L'harmonium est un fort honnête instrument, pour peu que la vélocité des gambettes du pédaleur lui donne assez de souffle pour alimenter la voracité des tuyaux : l'admirable Kappelmeister Bach, en son Leipzig septentrional, jouissait du concours de robustes saxons qui actionnaient avec puissance et entrain les soufflets alimentant son orgue. Eût-il fait mieux que la dame russe déjudaïsée, qui, de professeur de français et de piano à Moscou, se retrouvait préposée à l'harmonium antique d'un temple férocement glacial ? Ce qui, malgré les mitaines, ne pouvait que porter préjudice à l'exécution du morceau : la vieille dame eût-elle compris que la vigueur du pédalage atténuerait peut-être sensiblement la froidure qu'elle se fût peut-être escrimée, joignant l'efficace à l'utile. Or elle moulinait poussivement de longues plaintes qui s'étiraient longtemps, et constituaient certes une espèce de fond sonore, pâteux et gras, mais sans mesure.

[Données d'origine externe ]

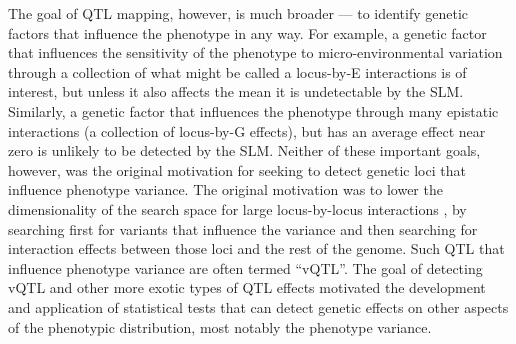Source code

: 
The goal of QTL mapping, however, is much broader --- to identify genetic factors that influence the phenotype in any way.
For example, a genetic factor that influences the sensitivity of the phenotype to micro-environmental variation through a collection of what might be called a locus-by-E interactions is of interest, but unless it also affects the mean it is undetectable by the SLM.
Similarly, a genetic factor that influences the phenotype through many epistatic interactions (a collection of locus-by-G effects), but has an average effect near zero is unlikely to be detected by the SLM.
Neither of these important goals, however, was the original motivation for seeking to detect genetic loci that influence phenotype variance.
The original motivation was to lower the dimensionality of the search space for large locus-by-locus interactions \citep{Pare2010}, by searching first for variants that influence the variance and then searching for interaction effects between those loci and the rest of the genome.
Such QTL that influence phenotype variance are often termed ``vQTL''.
The goal of detecting vQTL and other more exotic types of QTL effects motivated the development and application of statistical tests that can detect genetic effects on other aspects of the phenotypic distribution, most notably the phenotype variance.

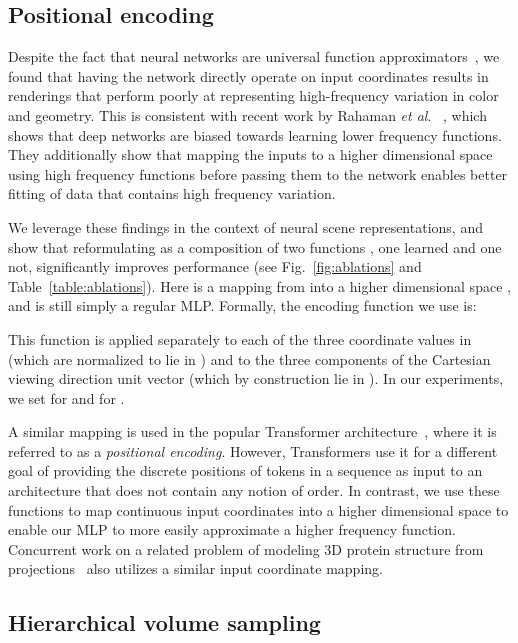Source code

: \documentclass[runningheads]{llncs}
\newcommand{\etal}{\textit{et al}. }
\begin{document}
\subsection{Positional encoding}
\label{sec:posenc}

Despite the fact that neural networks are universal function approximators~\cite{universal}, we found that having the network  directly operate on  input coordinates results in renderings that perform poorly at representing high-frequency variation in color and geometry. This is consistent with recent work by Rahaman \etal~\cite{rahaman2018}, which shows that deep networks are biased towards learning lower frequency functions. They additionally show that mapping the inputs to a higher dimensional space using high frequency functions before passing them to the network enables better fitting of data that contains high frequency variation.

\newcommand{\dummypos}{p}

We leverage these findings in the context of neural scene representations, and show that reformulating  as a composition of two functions , one learned and one not, significantly improves performance (see Fig.~\ref{fig:ablations} and Table~\ref{table:ablations}).
Here  is a mapping from  into a higher dimensional space , and  is still simply a regular MLP. Formally, the encoding function we use is: 

This function  is applied separately to each of the three coordinate values in  (which are normalized to lie in ) and to the three components of the Cartesian viewing direction unit vector  (which by construction lie in ). 
In our experiments, we set  for  and  for . 

A similar mapping is used in the popular Transformer architecture~\cite{transformer}, where it is referred to as a \emph{positional encoding}. However, Transformers use it for a different goal of providing the discrete positions of tokens in a sequence as input to an architecture that does not contain any notion of order. In contrast, we use these functions to map continuous input coordinates into a higher dimensional space to enable our MLP to more easily approximate a higher frequency function. Concurrent work on a related problem of modeling 3D protein structure from projections~\cite{cryoem} also utilizes a similar input coordinate mapping.

\subsection{Hierarchical volume sampling}
\label{sec:hierarchical}
\end{document}
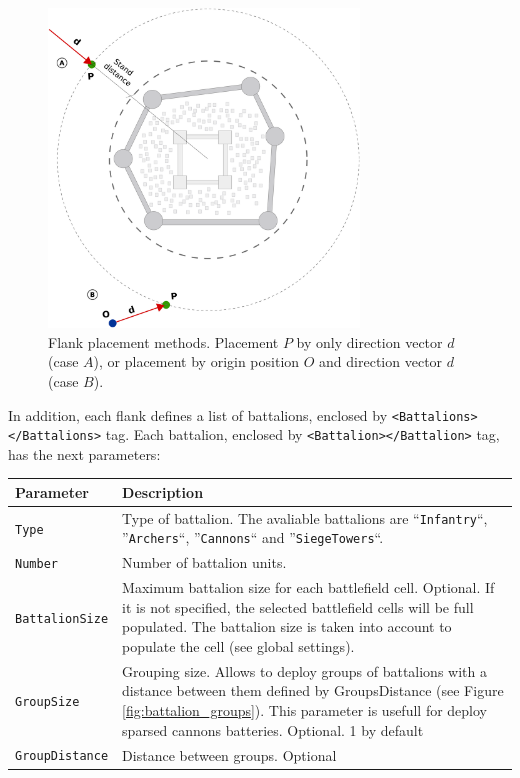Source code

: \documentclass[tog]{acmsiggraph}
\begin{document}
 
\begin{figure}[h]
  \centering
  \includegraphics[width=3.25in]{figs/battle_events}
  \caption{Flank placement methods. Placement $P$ by only direction vector $d$ (case $A$), or placement by origin position $O$ and direction vector $d$ (case $B$). }
  \label{fig:battle_events}
\end{figure}
 
 
 
In addition, each flank defines a list of battalions, enclosed by \texttt{<Battalions></Battalions>} tag.
Each battalion, enclosed by \texttt{<Battalion></Battalion>} tag, has the next parameters:


\begin{tabularx}{0.48\textwidth}{ |l|X| }
\hline 
\textbf{Parameter} & \textbf{Description} \\[0.15cm]
 \hline
 \texttt{Type} & Type of battalion. The avaliable battalions are ``\texttt{Infantry}``, ''\texttt{Archers}``, ''\texttt{Cannons}`` and ''\texttt{SiegeTowers}``. \\
 \hline
 \texttt{Number} & Number of battalion units. \\
 \hline
 \texttt{BattalionSize} & Maximum battalion size for each battlefield cell. Optional. If it is not specified, the selected battlefield cells will be full populated. The battalion size is taken into account to populate the cell (see global settings). \\
 \hline
 \texttt{GroupSize} & Grouping size. Allows to deploy groups of battalions with a distance between them defined by GroupsDistance (see Figure \ref{fig:battalion_groups}). This parameter is usefull for deploy sparsed cannons batteries. Optional. 1 by default \\
 \hline
 \texttt{GroupDistance} & Distance between groups. Optional \\
 \hline
\end{tabularx} 
\end{document}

Jonathan, toujours pénétré de respect devant qui sait, s'interroge fréquemment sur les raisons qui peuvent expliquer les étranges ralentissements de madame Kahn. La thèse la plus probable, en est-il venu à conclure, est qu'elle soit un peu sourde : il a relevé depuis longtemps qu'elle ne dialogue pas, mais énonce, puis se tait.
Mais tout cela n'est rien.
Une forme noire, assez grande, se dresse généralement après le premier cantique, exécuté, et jamais le mot n'a été aussi vrai, à l'harmonium solo.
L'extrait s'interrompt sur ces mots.